I sat down and caught my breath. No point in trying to follow. Very dangerous, too, if it turned round suddenly while I was chasing flat-out after it. Instead, I made myself breathe slowly, till my pulse was back to normal. I tried to think things through. I’d stabbed it. That meant there’d be the smell of blood, I could follow that. Also, there’d probably be blood spilt on the tiles, which I’d be able to feel. Chances were, now that it’d been cut about a bit, it’d be more interested in getting away than coming after me, so the choice to go on or turn back was mine to make. If I went on after it, it’d be me hunting it, rather than just self-preservation. That didn’t necessarily mean it’d be less dangerous, of course — far from it. They’re like people in that respect. Pain and fear make them cunning and vicious.

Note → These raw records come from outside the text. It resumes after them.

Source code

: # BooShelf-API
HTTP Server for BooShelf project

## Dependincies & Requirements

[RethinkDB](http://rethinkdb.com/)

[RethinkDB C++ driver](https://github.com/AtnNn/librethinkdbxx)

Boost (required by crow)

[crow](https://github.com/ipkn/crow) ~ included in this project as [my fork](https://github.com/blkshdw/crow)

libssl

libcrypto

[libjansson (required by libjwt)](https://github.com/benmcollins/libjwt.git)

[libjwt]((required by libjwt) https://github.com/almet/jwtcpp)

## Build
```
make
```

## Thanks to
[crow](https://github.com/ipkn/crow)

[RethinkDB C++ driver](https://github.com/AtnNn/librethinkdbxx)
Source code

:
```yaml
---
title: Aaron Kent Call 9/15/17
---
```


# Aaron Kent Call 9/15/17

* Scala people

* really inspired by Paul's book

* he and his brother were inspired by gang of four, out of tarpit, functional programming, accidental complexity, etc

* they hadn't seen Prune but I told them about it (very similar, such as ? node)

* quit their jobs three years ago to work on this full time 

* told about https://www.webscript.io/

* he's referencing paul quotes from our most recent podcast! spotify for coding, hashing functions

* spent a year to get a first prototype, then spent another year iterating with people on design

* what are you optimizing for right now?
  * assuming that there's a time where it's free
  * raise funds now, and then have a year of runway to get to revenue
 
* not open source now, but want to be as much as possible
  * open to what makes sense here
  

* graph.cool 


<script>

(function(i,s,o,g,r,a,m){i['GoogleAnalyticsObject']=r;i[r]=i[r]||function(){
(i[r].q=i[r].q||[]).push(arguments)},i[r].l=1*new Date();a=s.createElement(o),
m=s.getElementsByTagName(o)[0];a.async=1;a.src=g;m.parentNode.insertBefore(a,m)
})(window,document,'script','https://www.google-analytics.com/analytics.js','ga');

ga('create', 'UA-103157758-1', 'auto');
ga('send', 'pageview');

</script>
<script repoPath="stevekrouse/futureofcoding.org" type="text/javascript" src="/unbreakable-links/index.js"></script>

I thought it over, and I said to myself, Well, you’ve come this far. And if you don’t finish it today, chances are you’ll have to do it all over again from scratch another day. Then it struck me that I’d been assuming there was just the one of them down here. If there were two, or more, even, I could still find myself in a whole lot of trouble if I carried on. Still, I thought, if you start thinking like that you’ll never get anything done.